For the full-year the numbers weren't any better, with adjusted EBITDA falling from $305.9 million in 2014 to just $257.7 million last year. That said, distributable cash flow did increase from $146.3 million in 2014 to $161.9 million this past year. Still, that resulted in the company's distribution coverage ratio remaining a very weak 0.7 times, implying that it is paying out everything it earns, and then some.
Having said all that, the company's results both years were affected by a number of special items, which if adjusted produce slightly better performance. These adjustments actually push the company's coverage ratio back to a more comfortable 1.1 times for the full-year. However, that still doesn't help with the fact that its distributable cash flow last quarter, once adjusted, plummeted to a mere $4.4 million due to very challenging market conditions, down from $94 million in the year-ago quarter.
Leveraged to the hilt
Just as concerning is the fact that Calumet Specialty Products Partners has a very high leverage ratio, whether adjusted or not. For 2015 its leverage ratio, which is measured by debt-to-Adjusted EBITDA, stood at a very worrisome 7.0 times using reported numbers and a just slightly less worrisome 5.3 times using adjusted numbers. Not only that, but the liquidity it is banking on to fund its capex and maintain its very generous distribution is its weakening cash from operations as well as the availability under its $1 billion credit facility, which currently has just $234 million in borrowing capacity remaining. Overall, most of the company's key credit metrics are heading in the wrong direction:
The concern is that if market conditions worsen it could grow the company's leverage further, especially if it needed to borrow money from its credit facility just to maintain its distribution. That's something a growing number of energy-related companies have been reluctant to do, with many of them choosing instead to slash dividends or distributions and use that cash to fund obligations and bolster their balance sheets.
A prime example of that was Kinder Morgan (NYSE:KMI), which saw its debt-to-EBITDA ratio creep up to 5.8 times last year before it chose to significantly reduce its dividend and use that cash to fund its internal needs. In doing so, Kinder Morgan now expects its debt-to-EBITDA ratio to slowly improve, with it expected to average 5.6 times this year. The point being, if energy infrastructure kingpin Kinder Morgan's dividend wasn't safe, that really doesn't bode well for Calumet's distribution.
With a current yield north of 20%, investors don't buy the company's assurances that the payout is safe, and instead have already priced in a steep distribution reduction. The only way to convince them otherwise is for the company to improve its balance sheet and its cash flow, so that its numbers clearly show that it can adequately cover the payout in good times and in bad.

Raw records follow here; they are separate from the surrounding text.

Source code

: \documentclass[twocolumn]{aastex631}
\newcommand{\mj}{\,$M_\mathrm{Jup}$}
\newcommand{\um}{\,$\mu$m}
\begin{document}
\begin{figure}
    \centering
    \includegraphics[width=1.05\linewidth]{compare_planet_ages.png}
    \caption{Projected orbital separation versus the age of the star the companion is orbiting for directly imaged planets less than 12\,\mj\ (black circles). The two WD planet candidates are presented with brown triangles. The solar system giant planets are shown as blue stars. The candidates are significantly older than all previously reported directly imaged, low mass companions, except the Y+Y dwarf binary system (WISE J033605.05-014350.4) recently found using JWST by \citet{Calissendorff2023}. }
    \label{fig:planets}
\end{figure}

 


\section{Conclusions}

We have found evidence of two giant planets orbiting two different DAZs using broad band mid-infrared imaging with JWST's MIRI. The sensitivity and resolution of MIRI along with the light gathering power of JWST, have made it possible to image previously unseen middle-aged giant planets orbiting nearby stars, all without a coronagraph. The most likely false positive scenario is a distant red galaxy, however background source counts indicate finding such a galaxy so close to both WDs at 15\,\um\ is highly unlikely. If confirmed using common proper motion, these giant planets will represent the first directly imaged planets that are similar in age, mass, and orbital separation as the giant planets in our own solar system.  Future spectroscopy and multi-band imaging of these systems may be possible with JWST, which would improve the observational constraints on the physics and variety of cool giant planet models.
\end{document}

Matt DiLallo owns shares of Kinder Morgan and has the following options: short January 2018 $30 puts on Kinder Morgan and long January 2018 $30 calls on Kinder Morgan. The Motley Fool owns shares of and recommends Kinder Morgan. The Motley Fool has the following options: short June 2016 $12 puts on Kinder Morgan. Try any of our Foolish newsletter services free for 30 days. We Fools may not all hold the same opinions, but we all believe that considering a diverse range of insights makes us better investors. The Motley Fool has a disclosure policy.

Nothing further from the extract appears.